> _Your task_:
Return the data below exactly as given, except for the images.

══════════

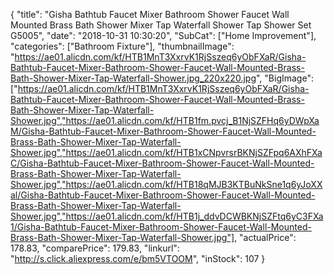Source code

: {
	"title": "Gisha Bathtub Faucet Mixer Bathroom Shower Faucet Wall Mounted Brass Bath Shower Mixer Tap Waterfall Shower Tap Shower Set G5005",
	"date": "2018-10-31 10:30:20",
	"SubCat": ["Home Improvement"],
	"categories": ["Bathroom Fixture"],
	"thumbnailImage": "https://ae01.alicdn.com/kf/HTB1MnT3XxrvK1RjSszeq6yObFXaR/Gisha-Bathtub-Faucet-Mixer-Bathroom-Shower-Faucet-Wall-Mounted-Brass-Bath-Shower-Mixer-Tap-Waterfall-Shower.jpg_220x220.jpg",
	"BigImage": ["https://ae01.alicdn.com/kf/HTB1MnT3XxrvK1RjSszeq6yObFXaR/Gisha-Bathtub-Faucet-Mixer-Bathroom-Shower-Faucet-Wall-Mounted-Brass-Bath-Shower-Mixer-Tap-Waterfall-Shower.jpg","https://ae01.alicdn.com/kf/HTB1fm.pvcj_B1NjSZFHq6yDWpXaM/Gisha-Bathtub-Faucet-Mixer-Bathroom-Shower-Faucet-Wall-Mounted-Brass-Bath-Shower-Mixer-Tap-Waterfall-Shower.jpg","https://ae01.alicdn.com/kf/HTB1xCNpvrsrBKNjSZFpq6AXhFXaC/Gisha-Bathtub-Faucet-Mixer-Bathroom-Shower-Faucet-Wall-Mounted-Brass-Bath-Shower-Mixer-Tap-Waterfall-Shower.jpg","https://ae01.alicdn.com/kf/HTB18qMJB3KTBuNkSne1q6yJoXXal/Gisha-Bathtub-Faucet-Mixer-Bathroom-Shower-Faucet-Wall-Mounted-Brass-Bath-Shower-Mixer-Tap-Waterfall-Shower.jpg","https://ae01.alicdn.com/kf/HTB1j_ddvDCWBKNjSZFtq6yC3FXa1/Gisha-Bathtub-Faucet-Mixer-Bathroom-Shower-Faucet-Wall-Mounted-Brass-Bath-Shower-Mixer-Tap-Waterfall-Shower.jpg"],
	"actualPrice": 178.83,
	"comparePrice": 179.83,
	"linkurl": "http://s.click.aliexpress.com/e/bm5VTOOM",
	"inStock": 107
}
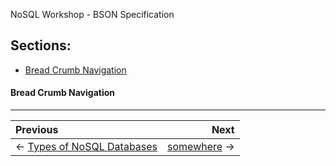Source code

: NoSQL Workshop - BSON Specification

## Sections:

* [Bread Crumb Navigation](#bread-crumb-navigation)


#### Bread Crumb Navigation
_________________________

Previous | Next
:------- | ---:
← [Types of NoSQL Databases](./types-of-nosql-databases.md) | [somewhere](./somewhere.md) →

══════════

> _Task result_:
Source code

: {
	"title": "Gisha Bathtub Faucet Mixer Bathroom Shower Faucet Wall Mounted Brass Bath Shower Mixer Tap Waterfall Shower Tap Shower Set G5005",
	"date": "2018-10-31 10:30:20",
	"SubCat": ["Home Improvement"],
	"categories": ["Bathroom Fixture"],
	"thumbnailImage": "https://ae01.alicdn.com/kf/HTB1MnT3XxrvK1RjSszeq6yObFXaR/Gisha-Bathtub-Faucet-Mixer-Bathroom-Shower-Faucet-Wall-Mounted-Brass-Bath-Shower-Mixer-Tap-Waterfall-Shower.jpg_220x220.jpg",
	"BigImage": ["https://ae01.alicdn.com/kf/HTB1MnT3XxrvK1RjSszeq6yObFXaR/Gisha-Bathtub-Faucet-Mixer-Bathroom-Shower-Faucet-Wall-Mounted-Brass-Bath-Shower-Mixer-Tap-Waterfall-Shower.jpg","https://ae01.alicdn.com/kf/HTB1fm.pvcj_B1NjSZFHq6yDWpXaM/Gisha-Bathtub-Faucet-Mixer-Bathroom-Shower-Faucet-Wall-Mounted-Brass-Bath-Shower-Mixer-Tap-Waterfall-Shower.jpg","https://ae01.alicdn.com/kf/HTB1xCNpvrsrBKNjSZFpq6AXhFXaC/Gisha-Bathtub-Faucet-Mixer-Bathroom-Shower-Faucet-Wall-Mounted-Brass-Bath-Shower-Mixer-Tap-Waterfall-Shower.jpg","https://ae01.alicdn.com/kf/HTB18qMJB3KTBuNkSne1q6yJoXXal/Gisha-Bathtub-Faucet-Mixer-Bathroom-Shower-Faucet-Wall-Mounted-Brass-Bath-Shower-Mixer-Tap-Waterfall-Shower.jpg","https://ae01.alicdn.com/kf/HTB1j_ddvDCWBKNjSZFtq6yC3FXa1/Gisha-Bathtub-Faucet-Mixer-Bathroom-Shower-Faucet-Wall-Mounted-Brass-Bath-Shower-Mixer-Tap-Waterfall-Shower.jpg"],
	"actualPrice": 178.83,
	"comparePrice": 179.83,
	"linkurl": "http://s.click.aliexpress.com/e/bm5VTOOM",
	"inStock": 107
}
Source code

: NoSQL Workshop - BSON Specification

## Sections:

* [Bread Crumb Navigation](#bread-crumb-navigation)


#### Bread Crumb Navigation
_________________________

Previous | Next
:------- | ---:
← [Types of NoSQL Databases](./types-of-nosql-databases.md) | [somewhere](./somewhere.md) →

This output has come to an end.